Late in the second quarter with Arizona leading 14–3, the Sun Devils drove into Wildcat territory and an Arizona State receiver dove and made a sensational catch in the end zone for a touchdown. There has been debates of whether or not it was indeed a catch, in which many Wildcat fans believe it was not. Due to a lack of instant replay at the time and that all officials’ calls were based on judgment and thus were final, the touchdown catch was upheld, much to the ire of Wildcat fans. The disputes of the ASU touchdown catch still continue to this day.

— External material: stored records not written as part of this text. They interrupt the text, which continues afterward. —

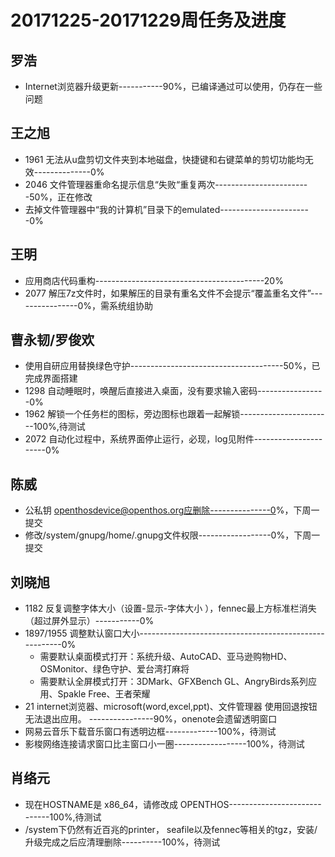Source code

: # 20171225-20171229周任务及进度

## 罗浩
- Internet浏览器升级更新-----------90%，已编译通过可以使用，仍存在一些问题

## 王之旭
- 1961 无法从u盘剪切文件夹到本地磁盘，快捷键和右键菜单的剪切功能均无效--------------0%
- 2046 文件管理器重命名提示信息“失败“重复两次------------------------50%，正在修改
- 去掉文件管理器中“我的计算机”目录下的emulated-----------------------0%

## 王明
- 应用商店代码重构------------------------------------------20%
- 2077 解压7z文件时，如果解压的目录有重名文件不会提示“覆盖重名文件”----------------0%，需系统组协助

## 曹永韧/罗俊欢
- 使用自研应用替换绿色守护--------------------------------------50%，已完成界面搭建
- 1298 自动睡眠时，唤醒后直接进入桌面，没有要求输入密码-----------------0%
- 1962 解锁一个任务栏的图标，旁边图标也跟着一起解锁-----------------------100%,待测试
- 2072 自动化过程中，系统界面停止运行，必现，log见附件----------------------0%

## 陈威
- 公私钥 openthosdevice@openthos.org应删除---------------0%，下周一提交
- 修改/system/gnupg/home/.gnupg文件权限------------------0%，下周一提交

## 刘晓旭
- 1182 反复调整字体大小（设置-显示-字体大小 ），fennec最上方标准栏消失（超过屏外显示）-----------0%
- 1897/1955 调整默认窗口大小-------------------------------------------------------0%
   - 需要默认桌面模式打开：系统升级、AutoCAD、亚马逊购物HD、OSMonitor、绿色守护、爱台湾打麻将
   - 需要默认全屏模式打开：3DMark、GFXBench GL、AngryBirds系列应用、Spakle Free、王者荣耀
- 21 internet浏览器、microsoft(word,excel,ppt)、文件管理器 使用回退按钮无法退出应用。 ----------------90%，onenote会遗留透明窗口
- 网易云音乐下载音乐窗口有透明边框-------------100%，待测试
- 影梭网络连接请求窗口比主窗口小一圈------------------100%，待测试

## 肖络元
- 现在HOSTNAME是 x86_64，请修改成 OPENTHOS-----------------------------100%,待测试
- /system下仍然有近百兆的printer， seafile以及fennec等相关的tgz，安装/升级完成之后应清理删除----------100%，待测试
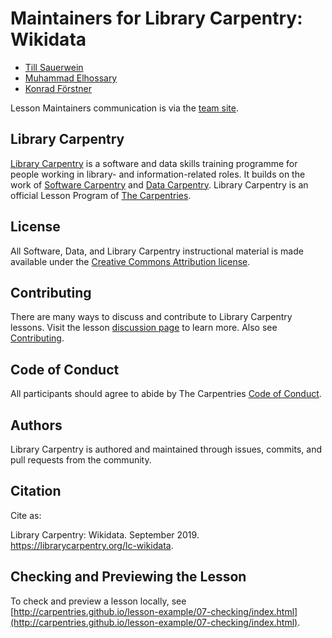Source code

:# Maintainers for Library Carpentry: Wikidata

- [Till Sauerwein](https://github.com/Tillsa)
- [Muhammad Elhossary](https://github.com/elhossary)
- [Konrad Förstner](https://github.com/konrad)

Lesson Maintainers communication is via the [team site](https://github.com/orgs/LibraryCarpentry/teams/lc-wikidata).

## Library Carpentry

[Library Carpentry](https://librarycarpentry.org) is a software and data skills training programme for people working in library- and information-related roles. It builds on the work of [Software Carpentry](http://software-carpentry.org/) and [Data Carpentry](http://www.datacarpentry.org/). Library Carpentry is an official Lesson Program of [The Carpentries](https://carpentries.org/).

## License

All Software, Data, and Library Carpentry instructional material is made available under the [Creative Commons Attribution
license](https://github.com/LibraryCarpentry/lc-wikidata/blob/gh-pages/LICENSE.md).

## Contributing

There are many ways to discuss and contribute to Library Carpentry lessons. Visit the lesson [discussion page](https://librarycarpentry.org/lc-wikidata/discuss/index.html) to learn more. Also see [Contributing](https://github.com/LibraryCarpentry/lc-wikidata/blob/gh-pages/CONTRIBUTING.md).

## Code of Conduct

All participants should agree to abide by The Carpentries [Code of Conduct](https://docs.carpentries.org/topic_folders/policies/code-of-conduct.html).

## Authors

Library Carpentry is authored and maintained through issues, commits, and pull requests from the community.

## Citation

Cite as:

Library Carpentry: Wikidata. September 2019. https://librarycarpentry.org/lc-wikidata.

## Checking and Previewing the Lesson

To check and preview a lesson locally, see [http://carpentries.github.io/lesson-example/07-checking/index.html](http://carpentries.github.io/lesson-example/07-checking/index.html).
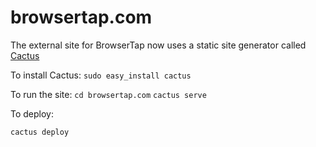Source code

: browsertap.com
==============


The external site for BrowserTap now uses a static site generator called [Cactus](https://github.com/koenbok/Cactus)

To install Cactus: 
`sudo easy_install cactus`

To run the site:
`cd browsertap.com`
`cactus serve`

To deploy:

`cactus deploy`
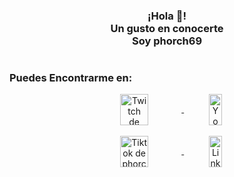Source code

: <p align="center" width="300">
   <!--<img align="center" width="200" src="" /> -->
   <h3 align="center">
      ¡Hola 👋!<br>Un gusto en conocerte<br>Soy phorch69
   </h3>
</p>

#
### Puedes Encontrarme en:
<p align="center">
   <a href="https://www.twitch.tv/phorch69" target="blank">
    <img align="center" src="https://upload.wikimedia.org/wikipedia/commons/c/ce/Twitch_logo_2019.svg" alt="Twitch de phorch69" height="50px" width="30%" />
  </a>
   <a href="https://www.youtube.com/@phorch69" target="blank">
    <img align="center" src="https://upload.wikimedia.org/wikipedia/commons/0/09/YouTube_full-color_icon_%282017%29.svg" alt="Youtube de phorch69" height="50px" width="20%" />
   </a>
   <br>
   <br>
   <a href="https://www.tiktok.com/@phorch_69" target="blank">
    <img align="center" src="https://upload.wikimedia.org/wikipedia/en/a/a9/TikTok_logo.svg" alt="Tiktok de phorch69" height="50px" width="30%" />
  </a>
   <a href="https://www.linkedin.com/in/phorch69" target="blank">
    <img align="center" src="https://upload.wikimedia.org/wikipedia/commons/8/81/LinkedIn_icon.svg" alt="Linkedin de phorch69" height="50px" width="20%" />
   </a>
</p>
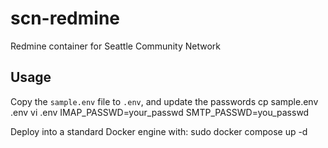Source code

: # scn-redmine
Redmine container for Seattle Community Network

## Usage

Copy the `sample.env` file to `.env`, and update the passwords
    cp sample.env .env
    vi .env
    IMAP_PASSWD=your_passwd
    SMTP_PASSWD=you_passwd

Deploy into a standard Docker engine with:
    sudo docker compose up -d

The touchdown gave ASU momentum at halftime and carried it with them in the second half and took the lead. The Wildcats had a chance to respond, but fell short and Arizona State went on to capture the WAC with the win and ended the Wildcats’ season. Arizona matched the 1974 season with back-to-back 9–2 records but without a bowl appearance. Arizona State would ultimately go on to win the Fiesta Bowl and finish with a perfect 12–0 record.